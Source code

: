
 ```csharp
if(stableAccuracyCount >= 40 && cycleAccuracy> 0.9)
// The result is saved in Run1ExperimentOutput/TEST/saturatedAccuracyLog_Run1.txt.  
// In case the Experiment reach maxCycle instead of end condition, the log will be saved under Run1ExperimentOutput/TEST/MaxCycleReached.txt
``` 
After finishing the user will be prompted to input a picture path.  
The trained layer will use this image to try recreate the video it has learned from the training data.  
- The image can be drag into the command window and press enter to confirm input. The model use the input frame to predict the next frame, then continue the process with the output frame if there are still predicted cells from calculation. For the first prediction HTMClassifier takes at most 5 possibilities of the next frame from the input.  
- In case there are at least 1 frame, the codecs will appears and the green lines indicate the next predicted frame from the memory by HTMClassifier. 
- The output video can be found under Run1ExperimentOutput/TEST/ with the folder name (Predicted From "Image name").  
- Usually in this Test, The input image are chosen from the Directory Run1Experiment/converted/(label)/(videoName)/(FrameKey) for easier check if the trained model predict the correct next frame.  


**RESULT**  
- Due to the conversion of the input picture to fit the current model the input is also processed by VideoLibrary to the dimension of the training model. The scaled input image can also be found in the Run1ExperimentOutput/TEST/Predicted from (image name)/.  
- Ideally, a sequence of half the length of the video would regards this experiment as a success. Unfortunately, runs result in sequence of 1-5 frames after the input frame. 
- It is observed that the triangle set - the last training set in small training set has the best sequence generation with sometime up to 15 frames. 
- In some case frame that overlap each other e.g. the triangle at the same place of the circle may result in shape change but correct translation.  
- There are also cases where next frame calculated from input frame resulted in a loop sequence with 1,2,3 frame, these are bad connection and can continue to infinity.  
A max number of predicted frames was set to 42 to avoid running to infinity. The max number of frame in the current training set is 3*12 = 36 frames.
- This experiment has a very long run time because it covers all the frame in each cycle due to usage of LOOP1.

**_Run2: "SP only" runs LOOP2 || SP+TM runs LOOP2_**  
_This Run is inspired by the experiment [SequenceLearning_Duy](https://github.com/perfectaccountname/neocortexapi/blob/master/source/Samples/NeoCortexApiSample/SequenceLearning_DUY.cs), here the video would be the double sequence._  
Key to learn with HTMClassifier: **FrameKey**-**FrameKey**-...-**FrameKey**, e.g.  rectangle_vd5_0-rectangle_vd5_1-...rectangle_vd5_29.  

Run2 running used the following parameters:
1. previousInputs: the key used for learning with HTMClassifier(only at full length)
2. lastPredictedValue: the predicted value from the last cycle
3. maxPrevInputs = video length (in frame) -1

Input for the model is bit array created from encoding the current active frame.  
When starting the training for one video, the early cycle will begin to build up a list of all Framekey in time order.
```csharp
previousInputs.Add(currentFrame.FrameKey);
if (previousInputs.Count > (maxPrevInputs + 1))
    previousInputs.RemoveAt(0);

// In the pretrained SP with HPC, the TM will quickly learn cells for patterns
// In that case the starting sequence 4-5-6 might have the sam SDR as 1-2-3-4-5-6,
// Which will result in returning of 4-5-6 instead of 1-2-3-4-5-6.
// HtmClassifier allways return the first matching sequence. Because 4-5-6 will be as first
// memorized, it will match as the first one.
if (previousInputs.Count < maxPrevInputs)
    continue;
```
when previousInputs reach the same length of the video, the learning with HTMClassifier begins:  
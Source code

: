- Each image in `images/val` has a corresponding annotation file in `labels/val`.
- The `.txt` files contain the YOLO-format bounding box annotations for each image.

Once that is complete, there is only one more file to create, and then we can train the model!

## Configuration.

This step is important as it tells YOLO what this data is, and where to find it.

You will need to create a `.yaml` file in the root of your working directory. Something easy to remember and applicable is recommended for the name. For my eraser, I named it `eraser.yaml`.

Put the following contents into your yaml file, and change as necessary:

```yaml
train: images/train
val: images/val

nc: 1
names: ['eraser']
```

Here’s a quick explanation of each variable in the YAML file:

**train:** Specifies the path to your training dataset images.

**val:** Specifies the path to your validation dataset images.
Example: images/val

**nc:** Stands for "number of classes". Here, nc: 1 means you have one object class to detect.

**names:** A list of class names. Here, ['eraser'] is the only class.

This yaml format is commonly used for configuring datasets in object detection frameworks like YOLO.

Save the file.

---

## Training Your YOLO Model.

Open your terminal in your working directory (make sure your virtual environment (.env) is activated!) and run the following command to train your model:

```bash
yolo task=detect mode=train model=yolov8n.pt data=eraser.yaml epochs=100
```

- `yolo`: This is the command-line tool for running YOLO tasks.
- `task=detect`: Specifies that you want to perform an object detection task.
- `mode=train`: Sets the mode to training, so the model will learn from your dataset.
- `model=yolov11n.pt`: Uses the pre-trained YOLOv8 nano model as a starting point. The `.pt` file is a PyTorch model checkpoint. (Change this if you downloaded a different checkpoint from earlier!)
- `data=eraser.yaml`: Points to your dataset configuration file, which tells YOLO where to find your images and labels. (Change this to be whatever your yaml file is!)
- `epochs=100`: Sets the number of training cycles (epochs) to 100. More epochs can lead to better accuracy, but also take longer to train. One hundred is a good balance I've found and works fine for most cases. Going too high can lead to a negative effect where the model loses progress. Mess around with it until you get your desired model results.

GOAL OF THE EXERCISE: Go through the material above and output exactly the lines from the one containing "## Training Your YOLO Model." through the one containing "object detection task.".

OUTPUT FOR THIS TASK:
## Training Your YOLO Model.

Open your terminal in your working directory (make sure your virtual environment (.env) is activated!) and run the following command to train your model:

```bash
yolo task=detect mode=train model=yolov8n.pt data=eraser.yaml epochs=100
```

- `yolo`: This is the command-line tool for running YOLO tasks.
- `task=detect`: Specifies that you want to perform an object detection task.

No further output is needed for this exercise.